EXERCISE GOAL: Examine each line of the data. Copy the line if it includes the word "refers".

(Stored data entries)
◆ ◆ ◆ ◆ ◆ ◆ ◆

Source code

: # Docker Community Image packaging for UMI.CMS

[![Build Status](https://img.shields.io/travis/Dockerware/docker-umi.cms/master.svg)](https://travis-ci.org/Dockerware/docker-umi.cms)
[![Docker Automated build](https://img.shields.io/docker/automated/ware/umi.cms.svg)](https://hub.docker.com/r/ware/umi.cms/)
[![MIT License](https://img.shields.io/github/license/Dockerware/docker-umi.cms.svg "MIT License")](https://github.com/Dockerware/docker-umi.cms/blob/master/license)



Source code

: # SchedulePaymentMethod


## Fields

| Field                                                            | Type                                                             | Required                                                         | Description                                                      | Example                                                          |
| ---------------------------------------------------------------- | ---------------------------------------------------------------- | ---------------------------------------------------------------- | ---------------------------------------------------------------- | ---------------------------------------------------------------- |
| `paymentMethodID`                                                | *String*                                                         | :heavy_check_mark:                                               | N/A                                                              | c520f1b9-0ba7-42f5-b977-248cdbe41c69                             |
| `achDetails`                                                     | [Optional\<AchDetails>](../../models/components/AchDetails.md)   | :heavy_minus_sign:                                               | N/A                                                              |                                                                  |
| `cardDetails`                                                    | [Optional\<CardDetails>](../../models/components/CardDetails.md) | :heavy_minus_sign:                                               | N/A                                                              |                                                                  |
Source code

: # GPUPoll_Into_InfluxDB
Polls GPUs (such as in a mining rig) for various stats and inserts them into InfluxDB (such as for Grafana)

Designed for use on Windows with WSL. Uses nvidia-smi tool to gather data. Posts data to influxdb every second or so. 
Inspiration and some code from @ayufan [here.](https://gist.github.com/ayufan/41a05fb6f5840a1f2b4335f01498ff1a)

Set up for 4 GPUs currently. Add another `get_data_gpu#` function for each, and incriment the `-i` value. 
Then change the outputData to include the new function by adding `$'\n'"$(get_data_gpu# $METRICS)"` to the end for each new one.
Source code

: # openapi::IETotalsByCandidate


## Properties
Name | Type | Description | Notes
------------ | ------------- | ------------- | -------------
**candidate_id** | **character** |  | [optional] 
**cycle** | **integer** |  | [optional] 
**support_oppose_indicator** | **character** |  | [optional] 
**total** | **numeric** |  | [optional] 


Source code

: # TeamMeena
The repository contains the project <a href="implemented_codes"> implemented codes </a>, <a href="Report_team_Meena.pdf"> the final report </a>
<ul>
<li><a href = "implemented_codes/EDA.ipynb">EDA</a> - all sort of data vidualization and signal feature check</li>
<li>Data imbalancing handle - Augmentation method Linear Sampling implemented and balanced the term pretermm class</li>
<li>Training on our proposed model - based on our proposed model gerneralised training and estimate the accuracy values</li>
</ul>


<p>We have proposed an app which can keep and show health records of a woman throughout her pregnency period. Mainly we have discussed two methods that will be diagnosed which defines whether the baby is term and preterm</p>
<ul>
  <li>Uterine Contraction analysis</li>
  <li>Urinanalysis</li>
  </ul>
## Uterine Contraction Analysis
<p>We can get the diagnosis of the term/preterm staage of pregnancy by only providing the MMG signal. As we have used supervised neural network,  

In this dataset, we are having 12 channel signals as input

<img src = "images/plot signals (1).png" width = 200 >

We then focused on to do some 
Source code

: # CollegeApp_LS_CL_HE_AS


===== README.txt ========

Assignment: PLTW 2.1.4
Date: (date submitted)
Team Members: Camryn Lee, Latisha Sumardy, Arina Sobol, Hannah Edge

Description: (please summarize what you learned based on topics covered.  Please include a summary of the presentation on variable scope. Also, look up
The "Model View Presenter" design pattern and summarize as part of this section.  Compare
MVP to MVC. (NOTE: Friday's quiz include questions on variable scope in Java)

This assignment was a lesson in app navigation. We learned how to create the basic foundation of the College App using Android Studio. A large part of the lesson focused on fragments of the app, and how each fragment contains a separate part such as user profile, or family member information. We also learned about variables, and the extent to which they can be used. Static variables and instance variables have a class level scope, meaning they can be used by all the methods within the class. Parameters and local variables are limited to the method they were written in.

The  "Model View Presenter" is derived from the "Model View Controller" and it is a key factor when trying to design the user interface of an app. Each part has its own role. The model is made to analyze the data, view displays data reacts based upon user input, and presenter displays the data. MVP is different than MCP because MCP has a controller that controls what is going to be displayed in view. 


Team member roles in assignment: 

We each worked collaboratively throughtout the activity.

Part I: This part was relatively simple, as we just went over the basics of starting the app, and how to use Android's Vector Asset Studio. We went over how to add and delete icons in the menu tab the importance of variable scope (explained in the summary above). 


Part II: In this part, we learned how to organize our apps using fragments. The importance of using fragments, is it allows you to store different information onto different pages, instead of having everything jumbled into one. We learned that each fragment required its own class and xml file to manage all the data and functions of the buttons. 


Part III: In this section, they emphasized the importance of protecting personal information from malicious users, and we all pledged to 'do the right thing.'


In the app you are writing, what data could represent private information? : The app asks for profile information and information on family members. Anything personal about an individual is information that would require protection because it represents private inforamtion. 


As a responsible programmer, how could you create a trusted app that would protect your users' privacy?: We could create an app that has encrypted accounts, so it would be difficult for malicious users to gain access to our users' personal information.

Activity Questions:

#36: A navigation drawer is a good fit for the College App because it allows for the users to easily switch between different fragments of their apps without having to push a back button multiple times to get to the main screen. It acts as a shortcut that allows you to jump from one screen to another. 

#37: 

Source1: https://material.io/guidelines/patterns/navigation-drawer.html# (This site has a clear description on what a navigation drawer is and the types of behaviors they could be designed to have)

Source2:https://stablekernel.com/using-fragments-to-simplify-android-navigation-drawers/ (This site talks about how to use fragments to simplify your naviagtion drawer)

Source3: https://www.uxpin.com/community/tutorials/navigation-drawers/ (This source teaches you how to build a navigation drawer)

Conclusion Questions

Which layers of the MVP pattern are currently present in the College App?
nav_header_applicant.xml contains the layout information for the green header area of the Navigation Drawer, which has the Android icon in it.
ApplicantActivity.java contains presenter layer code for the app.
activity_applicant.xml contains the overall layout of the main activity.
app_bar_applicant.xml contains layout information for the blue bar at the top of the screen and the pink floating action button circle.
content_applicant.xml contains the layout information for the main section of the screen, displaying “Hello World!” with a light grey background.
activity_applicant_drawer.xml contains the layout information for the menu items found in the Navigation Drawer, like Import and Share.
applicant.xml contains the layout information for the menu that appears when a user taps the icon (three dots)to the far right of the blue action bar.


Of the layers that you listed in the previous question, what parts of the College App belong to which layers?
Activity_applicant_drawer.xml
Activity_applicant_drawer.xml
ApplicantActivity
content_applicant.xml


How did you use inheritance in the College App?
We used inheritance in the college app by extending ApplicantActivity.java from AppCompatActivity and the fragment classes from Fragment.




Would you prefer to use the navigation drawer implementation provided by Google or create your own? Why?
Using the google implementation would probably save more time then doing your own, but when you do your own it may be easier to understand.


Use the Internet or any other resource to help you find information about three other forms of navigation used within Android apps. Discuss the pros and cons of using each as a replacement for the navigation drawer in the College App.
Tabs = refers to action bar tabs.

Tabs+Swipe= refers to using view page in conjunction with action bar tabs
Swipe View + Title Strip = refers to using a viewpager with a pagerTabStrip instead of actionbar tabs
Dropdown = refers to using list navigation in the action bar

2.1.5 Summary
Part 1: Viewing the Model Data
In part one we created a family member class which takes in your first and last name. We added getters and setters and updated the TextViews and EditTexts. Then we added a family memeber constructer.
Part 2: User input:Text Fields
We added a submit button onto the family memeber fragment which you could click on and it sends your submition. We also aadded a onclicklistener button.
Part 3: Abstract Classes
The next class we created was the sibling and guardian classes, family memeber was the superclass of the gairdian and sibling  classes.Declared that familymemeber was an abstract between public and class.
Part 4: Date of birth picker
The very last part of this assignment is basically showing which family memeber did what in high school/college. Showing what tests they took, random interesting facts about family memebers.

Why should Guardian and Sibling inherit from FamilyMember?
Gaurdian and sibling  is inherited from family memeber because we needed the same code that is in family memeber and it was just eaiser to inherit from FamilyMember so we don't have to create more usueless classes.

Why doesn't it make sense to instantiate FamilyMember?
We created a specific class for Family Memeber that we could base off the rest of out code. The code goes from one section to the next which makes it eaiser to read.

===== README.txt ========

◆ ◆ ◆ ◆ ◆ ◆ ◆

OUTPUT:
Tabs = refers to action bar tabs.
Tabs+Swipe= refers to using view page in conjunction with action bar tabs
Swipe View + Title Strip = refers to using a viewpager with a pagerTabStrip instead of actionbar tabs
Dropdown = refers to using list navigation in the action bar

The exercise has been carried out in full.